I am trying to use AD as our identity server (corporate thing, not my choice) and since it sux as an LDAP server I figured I'd try their "Services for Unix." I'm using version 3 (the one that comes with Windows 2003 R2.)
I have their NIS service running and their NFS services exporting folders. I also have my NetWare/eDirectory as an NIS subordinate server, as well as NIS services on my SLES10 SP2 server, and am exporting NetWare home directories using NFAP/NFS. However, I can't use NIS, NFS and AutoFS as I should be able to, automatically mounting users' home directories, because Microsoft in their infinite wisdom chose to leave out the auto.master and auto.home NIS maps. I can manually mount the NetWare home directories on my Linux server (mount -t nfs server:<user home dir nfs share> /home/<userid> -rw) but I can't figure out how to use autofs to do it at user login time.

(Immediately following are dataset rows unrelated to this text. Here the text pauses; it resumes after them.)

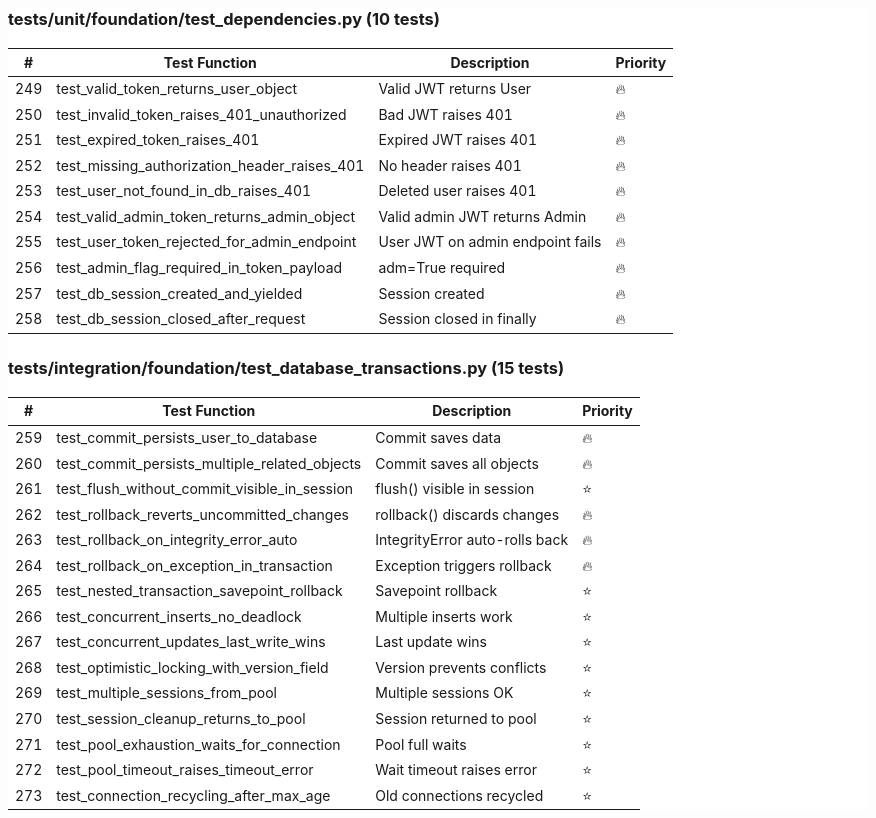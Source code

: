 ### tests/unit/foundation/test_dependencies.py (10 tests)

| # | Test Function | Description | Priority |
|---|---------------|-------------|----------|
| 249 | test_valid_token_returns_user_object | Valid JWT returns User | 🔥 |
| 250 | test_invalid_token_raises_401_unauthorized | Bad JWT raises 401 | 🔥 |
| 251 | test_expired_token_raises_401 | Expired JWT raises 401 | 🔥 |
| 252 | test_missing_authorization_header_raises_401 | No header raises 401 | 🔥 |
| 253 | test_user_not_found_in_db_raises_401 | Deleted user raises 401 | 🔥 |
| 254 | test_valid_admin_token_returns_admin_object | Valid admin JWT returns Admin | 🔥 |
| 255 | test_user_token_rejected_for_admin_endpoint | User JWT on admin endpoint fails | 🔥 |
| 256 | test_admin_flag_required_in_token_payload | adm=True required | 🔥 |
| 257 | test_db_session_created_and_yielded | Session created | 🔥 |
| 258 | test_db_session_closed_after_request | Session closed in finally | 🔥 |

### tests/integration/foundation/test_database_transactions.py (15 tests)

| # | Test Function | Description | Priority |
|---|---------------|-------------|----------|
| 259 | test_commit_persists_user_to_database | Commit saves data | 🔥 |
| 260 | test_commit_persists_multiple_related_objects | Commit saves all objects | 🔥 |
| 261 | test_flush_without_commit_visible_in_session | flush() visible in session | ⭐ |
| 262 | test_rollback_reverts_uncommitted_changes | rollback() discards changes | 🔥 |
| 263 | test_rollback_on_integrity_error_auto | IntegrityError auto-rolls back | 🔥 |
| 264 | test_rollback_on_exception_in_transaction | Exception triggers rollback | 🔥 |
| 265 | test_nested_transaction_savepoint_rollback | Savepoint rollback | ⭐ |
| 266 | test_concurrent_inserts_no_deadlock | Multiple inserts work | ⭐ |
| 267 | test_concurrent_updates_last_write_wins | Last update wins | ⭐ |
| 268 | test_optimistic_locking_with_version_field | Version prevents conflicts | ⭐ |
| 269 | test_multiple_sessions_from_pool | Multiple sessions OK | ⭐ |
| 270 | test_session_cleanup_returns_to_pool | Session returned to pool | ⭐ |
| 271 | test_pool_exhaustion_waits_for_connection | Pool full waits | ⭐ |
| 272 | test_pool_timeout_raises_timeout_error | Wait timeout raises error | ⭐ |
| 273 | test_connection_recycling_after_max_age | Old connections recycled | ⭐ |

I don't want to use Samba because that adds yet another set of credentials and permissions, and adds more smb/cifs port traffic that I don't want, and I am trying to reduce user identity A/C/D steps, not add more. I don't want to use LDAP because then I also have to use Kerberos and try to make it all work together, because Microsoft in their infinite wisdom does not support secure LDAP authentication with PKIS.
NIS/NFS/autofs have been around forever and should work - provided you can have the requisite NIS maps in play.
Has anyone done this? If not, does anyone have an idea how I could either work around the shortcomings of Microsoft's NIS service or add the requisite autofs maps to their NIS service? You can add maps, but they don't tell you what's needed for what map type - the directions are very sketchy and generally not helpful - as one might expect from Microsoft's "interoperability" tools...
Additionally, any help on how to set permissions on the mounted NFS shares would be of great help. Perhaps some pointers on a shell script I can add to .profile? If they're getting their home directory via NIS/NFS, the .profile script would have to be on the exported share, right? How can that be forced to run after the autofs mount, or can it?
by: ShineOnPosted on 2009-04-18 at 14:54:42ID: 24176916
OK, I have created the auto.master and auto.home NIS maps in MS SFU and successfully automount home directories at login time now, so never mind on the auto.master and auto.home thing. There were instructions you have to really dig for, that also need tweaking to make them work (don't ask me how - I don't remember what all I tried, but I do know you have to use the AD editor.)
A .profile script in the NFS-mount home directory will run on login after the automount.
Now I'm having permissions difficulties. I don't want to make the home directories world-writable, but a process that gets launched by the .profile script needs to have write access to the home directory to create temp files. I have read something about using netgroups for that but would like some insight into how the netgroup NIS map works, and how one might give permissions to a netgroup on the remote (nfs) server when that server is NetWare 6 SP5. Will the netgroup populate an entry in an OU in eDirectory like group and passwd do, from the NIS map propagation, so there'd be an eDirectory group object for the netgroup that I can give filesystem rights to?